**Assignment:** Print every line of the listing below, starting with the line that holds "- Registry components" and going on through the line that holds "- Components must", both included, and print nothing else.
____________________
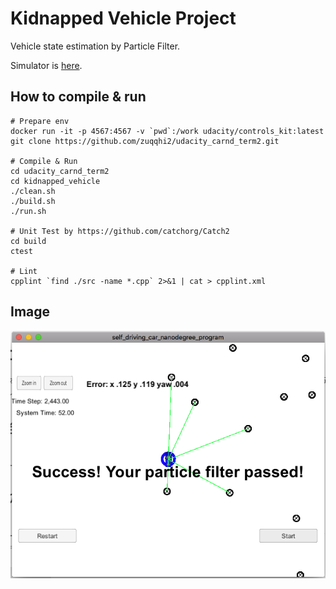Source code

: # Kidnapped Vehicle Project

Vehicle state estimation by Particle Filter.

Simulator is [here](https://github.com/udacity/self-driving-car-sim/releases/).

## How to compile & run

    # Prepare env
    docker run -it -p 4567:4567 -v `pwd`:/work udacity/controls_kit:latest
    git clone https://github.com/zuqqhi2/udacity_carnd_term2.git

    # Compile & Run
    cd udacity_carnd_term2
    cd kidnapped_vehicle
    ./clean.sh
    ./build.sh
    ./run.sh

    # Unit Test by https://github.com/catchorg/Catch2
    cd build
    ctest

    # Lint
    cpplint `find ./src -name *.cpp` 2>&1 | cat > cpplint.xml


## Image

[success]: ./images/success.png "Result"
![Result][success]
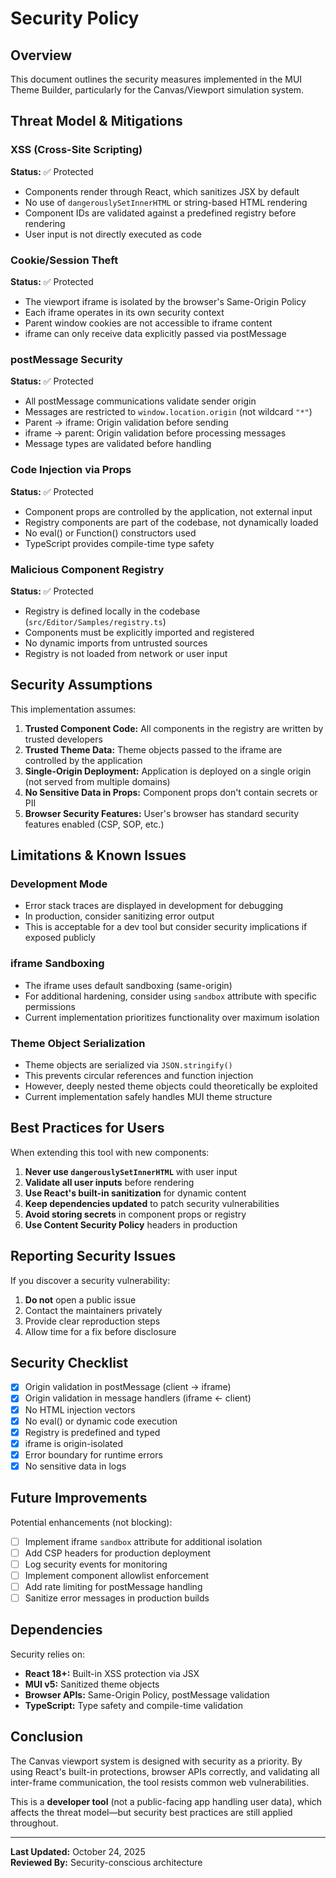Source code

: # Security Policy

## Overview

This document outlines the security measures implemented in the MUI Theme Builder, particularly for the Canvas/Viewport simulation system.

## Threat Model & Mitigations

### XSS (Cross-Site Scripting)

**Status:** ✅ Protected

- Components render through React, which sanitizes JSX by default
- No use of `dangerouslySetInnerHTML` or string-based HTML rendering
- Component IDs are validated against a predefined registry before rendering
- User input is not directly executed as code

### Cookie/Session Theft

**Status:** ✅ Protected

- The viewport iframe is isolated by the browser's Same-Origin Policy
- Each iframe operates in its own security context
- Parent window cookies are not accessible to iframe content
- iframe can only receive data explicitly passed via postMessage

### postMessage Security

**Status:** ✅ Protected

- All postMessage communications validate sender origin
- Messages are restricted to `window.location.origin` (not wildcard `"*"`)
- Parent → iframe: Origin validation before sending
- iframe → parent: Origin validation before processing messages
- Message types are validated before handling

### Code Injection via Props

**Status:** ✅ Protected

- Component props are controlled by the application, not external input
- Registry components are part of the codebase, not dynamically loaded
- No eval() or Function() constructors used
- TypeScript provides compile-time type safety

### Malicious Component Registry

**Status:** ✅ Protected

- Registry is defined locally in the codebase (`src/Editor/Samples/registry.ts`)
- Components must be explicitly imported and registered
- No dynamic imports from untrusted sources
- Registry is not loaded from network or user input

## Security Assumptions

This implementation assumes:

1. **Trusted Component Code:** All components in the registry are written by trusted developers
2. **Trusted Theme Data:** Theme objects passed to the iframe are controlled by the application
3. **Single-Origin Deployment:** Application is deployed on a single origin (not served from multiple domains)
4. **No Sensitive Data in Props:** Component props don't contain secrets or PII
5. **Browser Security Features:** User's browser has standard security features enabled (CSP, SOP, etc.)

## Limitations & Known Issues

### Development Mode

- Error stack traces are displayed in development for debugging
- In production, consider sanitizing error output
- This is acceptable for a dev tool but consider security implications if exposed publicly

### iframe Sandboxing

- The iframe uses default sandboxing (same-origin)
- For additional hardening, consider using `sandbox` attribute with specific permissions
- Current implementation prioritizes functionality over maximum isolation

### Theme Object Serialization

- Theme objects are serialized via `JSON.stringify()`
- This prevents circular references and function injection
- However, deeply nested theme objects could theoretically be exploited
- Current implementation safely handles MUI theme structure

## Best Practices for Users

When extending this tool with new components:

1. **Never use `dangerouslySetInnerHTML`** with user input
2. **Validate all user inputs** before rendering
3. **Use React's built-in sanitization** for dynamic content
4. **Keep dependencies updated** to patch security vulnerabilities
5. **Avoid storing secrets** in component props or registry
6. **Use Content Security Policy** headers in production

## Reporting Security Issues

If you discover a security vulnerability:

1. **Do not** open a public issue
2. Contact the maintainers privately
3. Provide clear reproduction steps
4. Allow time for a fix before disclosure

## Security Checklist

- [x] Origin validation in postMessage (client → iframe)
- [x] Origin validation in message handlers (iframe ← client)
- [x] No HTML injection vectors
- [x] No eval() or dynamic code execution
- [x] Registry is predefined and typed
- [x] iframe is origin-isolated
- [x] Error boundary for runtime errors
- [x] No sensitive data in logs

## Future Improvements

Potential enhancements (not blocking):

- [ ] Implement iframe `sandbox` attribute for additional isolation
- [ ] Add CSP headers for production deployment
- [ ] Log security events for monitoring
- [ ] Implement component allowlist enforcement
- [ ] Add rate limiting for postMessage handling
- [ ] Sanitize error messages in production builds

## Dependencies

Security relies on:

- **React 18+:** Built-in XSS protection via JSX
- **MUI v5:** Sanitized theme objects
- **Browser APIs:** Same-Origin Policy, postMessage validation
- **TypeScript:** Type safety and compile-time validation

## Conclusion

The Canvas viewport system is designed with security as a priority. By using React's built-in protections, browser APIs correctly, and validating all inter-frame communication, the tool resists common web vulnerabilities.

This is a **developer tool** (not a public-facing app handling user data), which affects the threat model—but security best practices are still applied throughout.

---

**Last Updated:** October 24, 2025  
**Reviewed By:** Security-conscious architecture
____________________
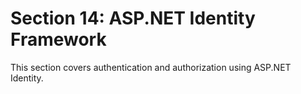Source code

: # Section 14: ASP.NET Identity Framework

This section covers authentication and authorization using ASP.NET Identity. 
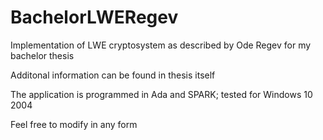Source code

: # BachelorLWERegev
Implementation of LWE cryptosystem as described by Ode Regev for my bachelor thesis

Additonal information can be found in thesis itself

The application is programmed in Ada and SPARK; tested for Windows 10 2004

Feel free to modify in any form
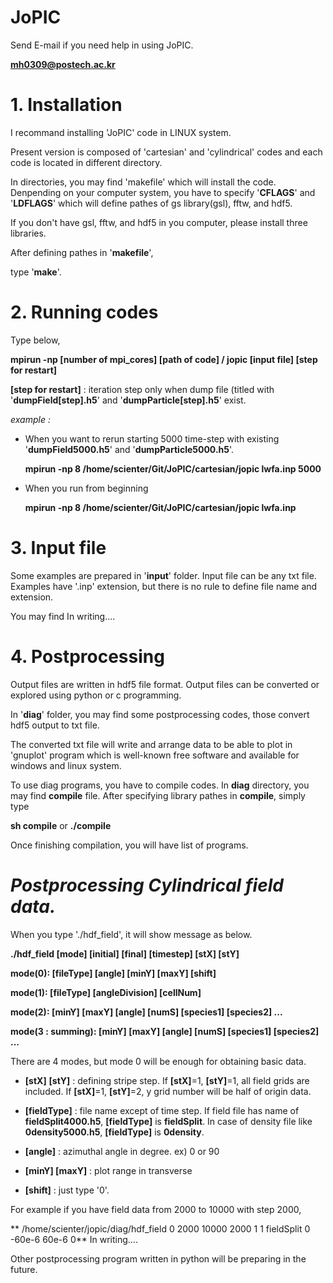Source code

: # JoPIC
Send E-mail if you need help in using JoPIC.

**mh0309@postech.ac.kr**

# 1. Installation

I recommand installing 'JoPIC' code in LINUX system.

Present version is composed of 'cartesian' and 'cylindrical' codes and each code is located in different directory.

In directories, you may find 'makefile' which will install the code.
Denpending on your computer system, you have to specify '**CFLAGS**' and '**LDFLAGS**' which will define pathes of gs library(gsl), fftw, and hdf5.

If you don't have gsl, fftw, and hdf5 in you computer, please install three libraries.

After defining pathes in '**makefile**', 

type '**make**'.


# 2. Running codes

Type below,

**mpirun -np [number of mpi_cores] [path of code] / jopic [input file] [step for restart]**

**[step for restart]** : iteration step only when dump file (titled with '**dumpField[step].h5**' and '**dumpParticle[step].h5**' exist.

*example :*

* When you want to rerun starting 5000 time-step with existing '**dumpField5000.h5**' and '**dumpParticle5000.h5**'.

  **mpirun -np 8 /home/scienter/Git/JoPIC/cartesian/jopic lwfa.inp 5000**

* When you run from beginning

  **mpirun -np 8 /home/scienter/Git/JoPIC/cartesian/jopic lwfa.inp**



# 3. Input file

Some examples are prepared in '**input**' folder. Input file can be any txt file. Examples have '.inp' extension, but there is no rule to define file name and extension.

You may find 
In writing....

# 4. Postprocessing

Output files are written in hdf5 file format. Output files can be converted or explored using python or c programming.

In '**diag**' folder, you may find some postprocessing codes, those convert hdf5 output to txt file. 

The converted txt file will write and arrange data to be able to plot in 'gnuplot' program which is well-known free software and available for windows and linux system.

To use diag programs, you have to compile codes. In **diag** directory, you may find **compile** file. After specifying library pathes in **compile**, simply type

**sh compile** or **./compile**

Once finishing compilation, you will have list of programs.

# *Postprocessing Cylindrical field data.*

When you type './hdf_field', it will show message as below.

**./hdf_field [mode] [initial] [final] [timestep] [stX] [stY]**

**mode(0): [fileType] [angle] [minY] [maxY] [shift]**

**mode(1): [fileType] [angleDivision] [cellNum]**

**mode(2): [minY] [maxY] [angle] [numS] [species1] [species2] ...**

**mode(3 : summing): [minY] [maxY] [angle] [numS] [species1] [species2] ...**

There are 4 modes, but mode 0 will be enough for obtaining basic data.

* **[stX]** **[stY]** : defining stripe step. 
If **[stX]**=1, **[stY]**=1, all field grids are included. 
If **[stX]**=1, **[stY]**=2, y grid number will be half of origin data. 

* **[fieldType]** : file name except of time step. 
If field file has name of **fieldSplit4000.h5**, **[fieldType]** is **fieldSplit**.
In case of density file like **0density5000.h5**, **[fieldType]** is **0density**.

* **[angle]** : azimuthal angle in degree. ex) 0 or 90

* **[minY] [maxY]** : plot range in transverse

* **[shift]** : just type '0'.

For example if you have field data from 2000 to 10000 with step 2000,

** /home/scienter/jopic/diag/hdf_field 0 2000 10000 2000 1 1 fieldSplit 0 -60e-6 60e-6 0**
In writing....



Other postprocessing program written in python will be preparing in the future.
____________________
**Task response:**
- Registry components are part of the codebase, not dynamically loaded
- No eval() or Function() constructors used
- TypeScript provides compile-time type safety

### Malicious Component Registry

**Status:** ✅ Protected

- Registry is defined locally in the codebase (`src/Editor/Samples/registry.ts`)
- Components must be explicitly imported and registered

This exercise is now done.